## Work instruction
Match the word "article". Return each line of the data below where it appears.

## Source data
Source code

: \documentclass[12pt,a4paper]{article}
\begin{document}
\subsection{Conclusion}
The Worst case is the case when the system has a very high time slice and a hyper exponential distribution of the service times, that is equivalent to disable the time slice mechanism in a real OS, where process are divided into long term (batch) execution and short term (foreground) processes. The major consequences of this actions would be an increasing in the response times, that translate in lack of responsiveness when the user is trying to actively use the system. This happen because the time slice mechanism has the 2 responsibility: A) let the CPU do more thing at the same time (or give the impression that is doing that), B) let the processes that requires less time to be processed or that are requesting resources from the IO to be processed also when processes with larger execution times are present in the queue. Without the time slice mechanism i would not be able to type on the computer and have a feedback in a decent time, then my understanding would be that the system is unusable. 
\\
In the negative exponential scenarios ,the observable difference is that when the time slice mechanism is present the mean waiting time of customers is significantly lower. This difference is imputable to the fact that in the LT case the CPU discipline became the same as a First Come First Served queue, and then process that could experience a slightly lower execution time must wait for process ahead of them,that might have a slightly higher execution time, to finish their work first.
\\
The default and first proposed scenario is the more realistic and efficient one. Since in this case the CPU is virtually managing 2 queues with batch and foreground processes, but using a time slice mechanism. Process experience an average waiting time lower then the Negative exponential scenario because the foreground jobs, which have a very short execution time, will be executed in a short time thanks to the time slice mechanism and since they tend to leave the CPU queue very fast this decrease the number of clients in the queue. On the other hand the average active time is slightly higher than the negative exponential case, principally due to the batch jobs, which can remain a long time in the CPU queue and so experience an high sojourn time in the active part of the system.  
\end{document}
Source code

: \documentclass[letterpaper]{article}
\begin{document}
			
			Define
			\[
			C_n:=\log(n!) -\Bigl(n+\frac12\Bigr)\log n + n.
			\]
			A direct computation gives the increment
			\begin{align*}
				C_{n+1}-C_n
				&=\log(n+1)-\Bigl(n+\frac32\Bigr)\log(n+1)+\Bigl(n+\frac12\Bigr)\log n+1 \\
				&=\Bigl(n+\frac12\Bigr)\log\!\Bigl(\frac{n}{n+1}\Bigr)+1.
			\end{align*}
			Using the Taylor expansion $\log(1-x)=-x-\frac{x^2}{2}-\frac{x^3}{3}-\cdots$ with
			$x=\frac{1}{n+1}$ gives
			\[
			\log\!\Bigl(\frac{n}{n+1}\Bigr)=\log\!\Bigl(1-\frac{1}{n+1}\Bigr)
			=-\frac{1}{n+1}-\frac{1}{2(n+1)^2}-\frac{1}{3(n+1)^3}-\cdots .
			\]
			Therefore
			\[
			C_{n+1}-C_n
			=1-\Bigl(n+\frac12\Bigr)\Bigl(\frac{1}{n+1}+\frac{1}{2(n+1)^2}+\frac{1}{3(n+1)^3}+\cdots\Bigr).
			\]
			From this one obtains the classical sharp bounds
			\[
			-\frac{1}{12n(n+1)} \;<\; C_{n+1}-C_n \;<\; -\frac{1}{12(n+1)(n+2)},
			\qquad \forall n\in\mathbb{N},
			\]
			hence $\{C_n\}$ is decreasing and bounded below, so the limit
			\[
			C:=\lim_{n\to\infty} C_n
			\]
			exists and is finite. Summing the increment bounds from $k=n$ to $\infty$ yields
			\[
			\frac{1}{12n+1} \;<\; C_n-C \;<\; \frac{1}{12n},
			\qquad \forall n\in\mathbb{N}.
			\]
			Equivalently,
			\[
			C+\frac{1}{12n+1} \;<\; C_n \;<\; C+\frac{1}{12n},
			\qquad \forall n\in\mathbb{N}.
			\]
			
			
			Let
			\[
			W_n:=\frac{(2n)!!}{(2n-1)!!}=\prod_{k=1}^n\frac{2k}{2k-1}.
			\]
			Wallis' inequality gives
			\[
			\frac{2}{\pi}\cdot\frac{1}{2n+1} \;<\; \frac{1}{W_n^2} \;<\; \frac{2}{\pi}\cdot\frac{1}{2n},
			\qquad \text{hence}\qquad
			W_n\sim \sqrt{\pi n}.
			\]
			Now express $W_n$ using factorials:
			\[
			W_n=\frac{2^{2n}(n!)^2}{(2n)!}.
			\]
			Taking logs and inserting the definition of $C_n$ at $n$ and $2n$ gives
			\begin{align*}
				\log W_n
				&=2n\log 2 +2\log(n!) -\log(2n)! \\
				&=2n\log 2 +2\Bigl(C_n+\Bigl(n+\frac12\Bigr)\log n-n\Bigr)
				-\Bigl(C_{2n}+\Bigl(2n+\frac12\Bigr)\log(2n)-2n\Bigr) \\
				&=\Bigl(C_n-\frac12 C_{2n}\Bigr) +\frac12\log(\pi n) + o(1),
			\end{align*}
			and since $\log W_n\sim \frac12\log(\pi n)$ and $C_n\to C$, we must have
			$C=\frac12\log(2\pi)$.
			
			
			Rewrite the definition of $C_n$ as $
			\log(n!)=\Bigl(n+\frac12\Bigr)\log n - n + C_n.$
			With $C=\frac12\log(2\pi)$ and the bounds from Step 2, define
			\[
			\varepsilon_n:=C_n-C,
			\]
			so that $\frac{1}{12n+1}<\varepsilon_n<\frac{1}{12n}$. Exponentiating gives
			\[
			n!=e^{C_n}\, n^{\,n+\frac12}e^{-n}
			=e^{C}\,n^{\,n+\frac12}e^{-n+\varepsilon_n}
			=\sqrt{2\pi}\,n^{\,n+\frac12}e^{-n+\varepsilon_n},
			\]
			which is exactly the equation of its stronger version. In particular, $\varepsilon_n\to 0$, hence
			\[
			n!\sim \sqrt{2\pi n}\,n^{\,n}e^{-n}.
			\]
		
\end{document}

## Solution to the problem
: \documentclass[12pt,a4paper]{article}
: \documentclass[letterpaper]{article}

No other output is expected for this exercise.